Write out each record below exactly, but not the pictures.

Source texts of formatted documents
.....
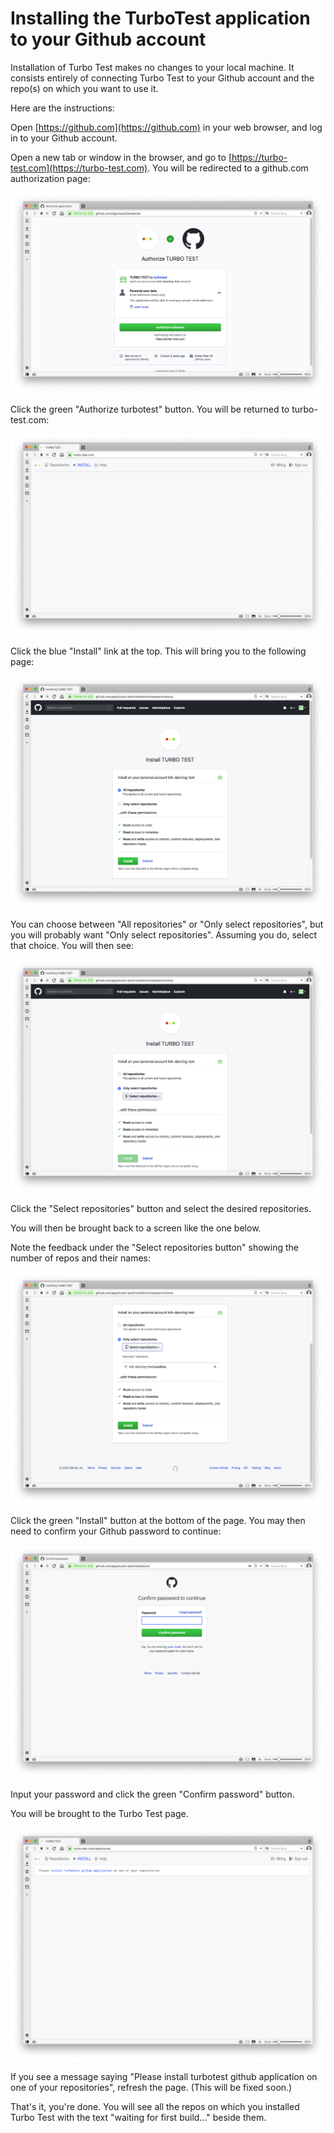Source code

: # Installing the TurboTest application to your Github account

Installation of Turbo Test makes no changes to your local machine. It consists entirely of connecting Turbo Test to your Github account and the repo(s) on which you want to use it. 

Here are the instructions:

Open [https://github.com](https://github.com) in your web browser, and log in to your Github account.

Open a new tab or window in the browser, and go to [https://turbo-test.com](https://turbo-test.com). 
You will be redirected to a github.com authorization page:

![](images/installation/1-authorize-turbo-test.png)

Click the green "Authorize turbotest" button. You will be returned to turbo-test.com: 

![](images/installation/2-install-turbo-test.png)

Click the blue "Install" link at the top. This will bring you to the following page:

![](images/installation/3-all-or-select-repos.png)

You can choose between "All repositories" or "Only select repositories", but you will 
probably want "Only select repositories". Assuming you do, select that choice.
You will then see:

![](images/installation/4-select-repos.png)

Click the "Select repositories" button and select the desired repositories.

You will then be brought back to a screen like the one below.

Note the feedback under the "Select repositories button" showing the number of repos and their names:

![](images/installation/5-show-selected-repos.png)

Click the green "Install" button at the bottom of the page. 
You may then need to confirm your Github password to continue:

![](images/installation/6-confirm-github-password.png)

Input your password and click the green "Confirm password" button.

You will be brought to the Turbo Test page. 

![](images/installation/7-please-inst-tt.png)

If you see a message saying "Please install turbotest github application on one of your repositories", refresh the page. (This will be fixed soon.) 

That's it, you're done. You will see all the repos on which you installed Turbo Test with the text "waiting for first build..." beside them.

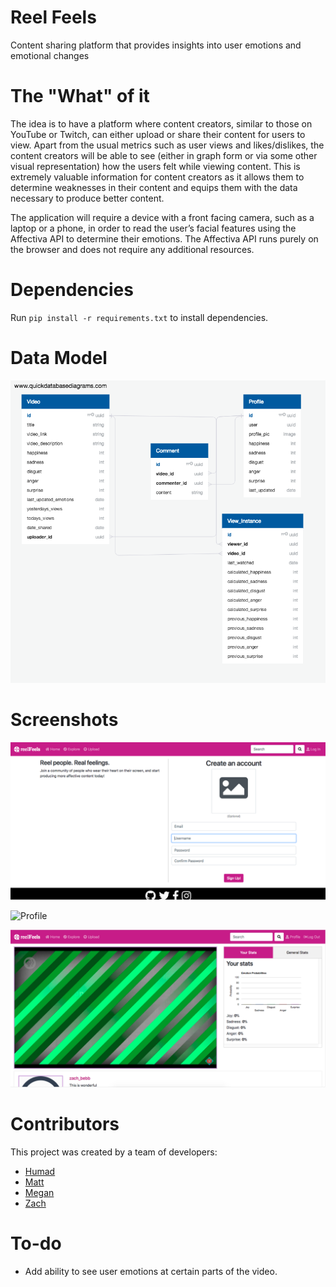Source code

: # Reel Feels
Content sharing platform that provides insights into user emotions and emotional changes

# The "What" of it
The idea is to have a platform where content creators, similar to those on YouTube or Twitch, can either upload or share their content for users to view. Apart from the usual metrics such as user views and likes/dislikes, the content creators will be able to see (either in graph form or via some other visual representation) how the users felt while viewing content. This is extremely valuable information for content creators as it allows them to determine weaknesses in their content and equips them with the data necessary to produce better content.

The application will require a device with a front facing camera, such as a laptop or a phone, in order to read the user’s facial features using the Affectiva API to determine their emotions. The Affectiva API runs purely on the browser and does not require any additional resources.

# Dependencies
Run `pip install -r requirements.txt` to install dependencies.

# Data Model
![Data model](/screenshots/data_model.png?raw=true "Data model")

# Screenshots
![Sign up](/screenshots/sign_up.png?raw=true "Signup")

![Profile](/screenshots/profile?raw=true "Profile")

![Video](/screenshots/video_page.png?raw=true "Video")

# Contributors
This project was created by a team of developers:
- [Humad](https://github.com/Humad)
- [Matt](https://github.com/mbrubin)
- [Megan](https://github.com/mmacquarrie)
- [Zach](https://github.com/Zbebbington)

# To-do
- Add ability to see user emotions at certain parts of the video.
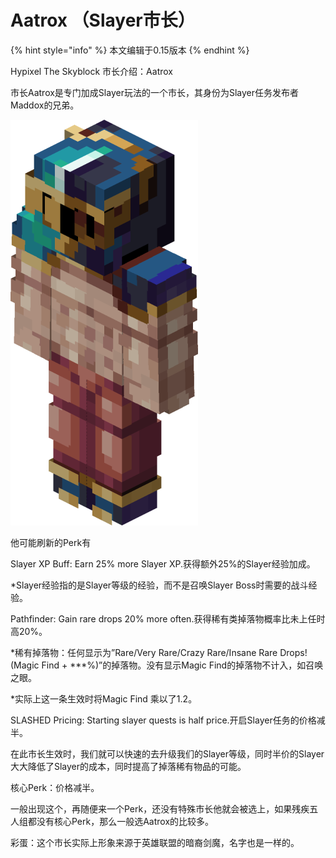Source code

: # Aatrox （Slayer市长）

{% hint style="info" %}
本文编辑于0.15版本
{% endhint %}

Hypixel The Skyblock 市长介绍：Aatrox

市长Aatrox是专门加成Slayer玩法的一个市长，其身份为Slayer任务发布者Maddox的兄弟。

![SkyBlock\_npcs\_slayer\_candidate](<../.gitbook/assets/0 (4)>)

他可能刷新的Perk有

Slayer XP Buff: Earn 25% more Slayer XP.获得额外25%的Slayer经验加成。

\*Slayer经验指的是Slayer等级的经验，而不是召唤Slayer Boss时需要的战斗经验。

Pathfinder: Gain rare drops 20% more often.获得稀有类掉落物概率比未上任时高20%。

\*稀有掉落物：任何显示为”Rare/Very Rare/Crazy Rare/Insane Rare Drops! (Magic Find + \*\*\*%)”的掉落物。没有显示Magic Find的掉落物不计入，如召唤之眼。

\*实际上这一条生效时将Magic Find 乘以了1.2。

SLASHED Pricing: Starting slayer quests is half price.开启Slayer任务的价格减半。

在此市长生效时，我们就可以快速的去升级我们的Slayer等级，同时半价的Slayer大大降低了Slayer的成本，同时提高了掉落稀有物品的可能。

核心Perk：价格减半。

一般出现这个，再随便来一个Perk，还没有特殊市长他就会被选上，如果残疾五人组都没有核心Perk，那么一般选Aatrox的比较多。

彩蛋：这个市长实际上形象来源于英雄联盟的暗裔剑魔，名字也是一样的。
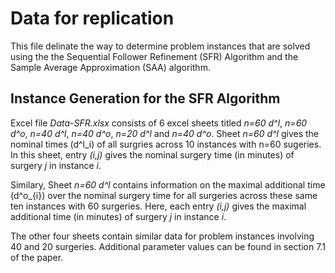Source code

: # Data for replication

This file delinate the way to determine problem instances that are solved using the the Sequential Follower Refinement (SFR) Algorithm and the Sample Average Approximation (SAA) algorithm. 

## Instance Generation for the SFR Algorithm
Excel file _Data-SFR.xlsx_ consists of 6 excel sheets titled _n=60 d^l_, _n=60 d^o_, _n=40 d^l_, _n=40 d^o_, _n=20 d^l_ and _n=40 d^o_. Sheet _n=60 d^l_ gives the nominal times (d^l_i) of all surgries across 10 instances with n=60 sugeries. In this sheet, entry _(i,j)_ gives the nominal surgery time (in minutes) of surgery _j_ in instance _i_. 

Similary, Sheet _n=60 d^l_ contains information on the maximal additional time (d^o_{i}) over the nominal surgery time  for all surgeries across these same ten instances with 60 surgeries. Here, each entry _(i,j)_ gives the maximal additional time (in minutes) of surgery _j_ in instance _i_. 

The other four sheets contain similar data for problem instances involving 40 and 20 surgeries. Additional parameter values can be found in section 7.1 of the paper.
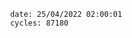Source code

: 

                date: 25/04/2022 02:00:01
                cycles: 87180

                         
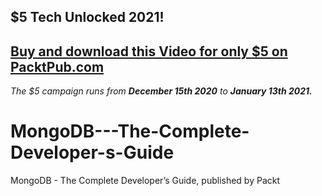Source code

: ## $5 Tech Unlocked 2021!
[Buy and download this Video for only $5 on PacktPub.com](https://www.packtpub.com/product/mongodb-the-complete-developer-s-guide-video/9781789954012)
-----
*The $5 campaign         runs from __December 15th 2020__ to __January 13th 2021.__*

# MongoDB---The-Complete-Developer-s-Guide
MongoDB - The Complete Developer’s Guide, published by Packt
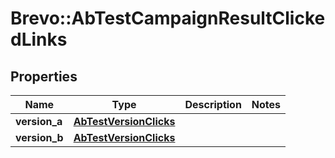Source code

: # Brevo::AbTestCampaignResultClickedLinks

## Properties
Name | Type | Description | Notes
------------ | ------------- | ------------- | -------------
**version_a** | [**AbTestVersionClicks**](AbTestVersionClicks.md) |  | 
**version_b** | [**AbTestVersionClicks**](AbTestVersionClicks.md) |  |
.....
• [Output for this task]:
Source code

: # Installing the TurboTest application to your Github account

Installation of Turbo Test makes no changes to your local machine. It consists entirely of connecting Turbo Test to your Github account and the repo(s) on which you want to use it. 

Here are the instructions:

Open [https://github.com](https://github.com) in your web browser, and log in to your Github account.

Open a new tab or window in the browser, and go to [https://turbo-test.com](https://turbo-test.com). 
You will be redirected to a github.com authorization page:

![](images/installation/1-authorize-turbo-test.png)

Click the green "Authorize turbotest" button. You will be returned to turbo-test.com: 

![](images/installation/2-install-turbo-test.png)

Click the blue "Install" link at the top. This will bring you to the following page:

![](images/installation/3-all-or-select-repos.png)

You can choose between "All repositories" or "Only select repositories", but you will 
probably want "Only select repositories". Assuming you do, select that choice.
You will then see:

![](images/installation/4-select-repos.png)

Click the "Select repositories" button and select the desired repositories.

You will then be brought back to a screen like the one below.

Note the feedback under the "Select repositories button" showing the number of repos and their names:

![](images/installation/5-show-selected-repos.png)

Click the green "Install" button at the bottom of the page. 
You may then need to confirm your Github password to continue:

![](images/installation/6-confirm-github-password.png)

Input your password and click the green "Confirm password" button.

You will be brought to the Turbo Test page. 

![](images/installation/7-please-inst-tt.png)

If you see a message saying "Please install turbotest github application on one of your repositories", refresh the page. (This will be fixed soon.) 

That's it, you're done. You will see all the repos on which you installed Turbo Test with the text "waiting for first build..." beside them.

Source code

: # Reel Feels
Content sharing platform that provides insights into user emotions and emotional changes

# The "What" of it
The idea is to have a platform where content creators, similar to those on YouTube or Twitch, can either upload or share their content for users to view. Apart from the usual metrics such as user views and likes/dislikes, the content creators will be able to see (either in graph form or via some other visual representation) how the users felt while viewing content. This is extremely valuable information for content creators as it allows them to determine weaknesses in their content and equips them with the data necessary to produce better content.

The application will require a device with a front facing camera, such as a laptop or a phone, in order to read the user’s facial features using the Affectiva API to determine their emotions. The Affectiva API runs purely on the browser and does not require any additional resources.

# Dependencies
Run `pip install -r requirements.txt` to install dependencies.

# Data Model
![Data model](/screenshots/data_model.png?raw=true "Data model")

# Screenshots
![Sign up](/screenshots/sign_up.png?raw=true "Signup")

![Profile](/screenshots/profile?raw=true "Profile")

![Video](/screenshots/video_page.png?raw=true "Video")

# Contributors
This project was created by a team of developers:
- [Humad](https://github.com/Humad)
- [Matt](https://github.com/mbrubin)
- [Megan](https://github.com/mmacquarrie)
- [Zach](https://github.com/Zbebbington)

# To-do
- Add ability to see user emotions at certain parts of the video.
Source code

: # Aatrox （Slayer市长）

{% hint style="info" %}
本文编辑于0.15版本
{% endhint %}

Hypixel The Skyblock 市长介绍：Aatrox

市长Aatrox是专门加成Slayer玩法的一个市长，其身份为Slayer任务发布者Maddox的兄弟。

![SkyBlock\_npcs\_slayer\_candidate](<../.gitbook/assets/0 (4)>)

他可能刷新的Perk有

Slayer XP Buff: Earn 25% more Slayer XP.获得额外25%的Slayer经验加成。

\*Slayer经验指的是Slayer等级的经验，而不是召唤Slayer Boss时需要的战斗经验。

Pathfinder: Gain rare drops 20% more often.获得稀有类掉落物概率比未上任时高20%。

\*稀有掉落物：任何显示为”Rare/Very Rare/Crazy Rare/Insane Rare Drops! (Magic Find + \*\*\*%)”的掉落物。没有显示Magic Find的掉落物不计入，如召唤之眼。

\*实际上这一条生效时将Magic Find 乘以了1.2。

SLASHED Pricing: Starting slayer quests is half price.开启Slayer任务的价格减半。

在此市长生效时，我们就可以快速的去升级我们的Slayer等级，同时半价的Slayer大大降低了Slayer的成本，同时提高了掉落稀有物品的可能。

核心Perk：价格减半。

一般出现这个，再随便来一个Perk，还没有特殊市长他就会被选上，如果残疾五人组都没有核心Perk，那么一般选Aatrox的比较多。

彩蛋：这个市长实际上形象来源于英雄联盟的暗裔剑魔，名字也是一样的。
Source code

: # Data for replication

This file delinate the way to determine problem instances that are solved using the the Sequential Follower Refinement (SFR) Algorithm and the Sample Average Approximation (SAA) algorithm. 

## Instance Generation for the SFR Algorithm
Excel file _Data-SFR.xlsx_ consists of 6 excel sheets titled _n=60 d^l_, _n=60 d^o_, _n=40 d^l_, _n=40 d^o_, _n=20 d^l_ and _n=40 d^o_. Sheet _n=60 d^l_ gives the nominal times (d^l_i) of all surgries across 10 instances with n=60 sugeries. In this sheet, entry _(i,j)_ gives the nominal surgery time (in minutes) of surgery _j_ in instance _i_. 

Similary, Sheet _n=60 d^l_ contains information on the maximal additional time (d^o_{i}) over the nominal surgery time  for all surgeries across these same ten instances with 60 surgeries. Here, each entry _(i,j)_ gives the maximal additional time (in minutes) of surgery _j_ in instance _i_. 

The other four sheets contain similar data for problem instances involving 40 and 20 surgeries. Additional parameter values can be found in section 7.1 of the paper.
Source code

: 

                date: 25/04/2022 02:00:01
                cycles: 87180

                         
Source code

: ## $5 Tech Unlocked 2021!
[Buy and download this Video for only $5 on PacktPub.com](https://www.packtpub.com/product/mongodb-the-complete-developer-s-guide-video/9781789954012)
-----
*The $5 campaign         runs from __December 15th 2020__ to __January 13th 2021.__*

# MongoDB---The-Complete-Developer-s-Guide
MongoDB - The Complete Developer’s Guide, published by Packt
Source code

: # Brevo::AbTestCampaignResultClickedLinks

## Properties
Name | Type | Description | Notes
------------ | ------------- | ------------- | -------------
**version_a** | [**AbTestVersionClicks**](AbTestVersionClicks.md) |  | 
**version_b** | [**AbTestVersionClicks**](AbTestVersionClicks.md) |  |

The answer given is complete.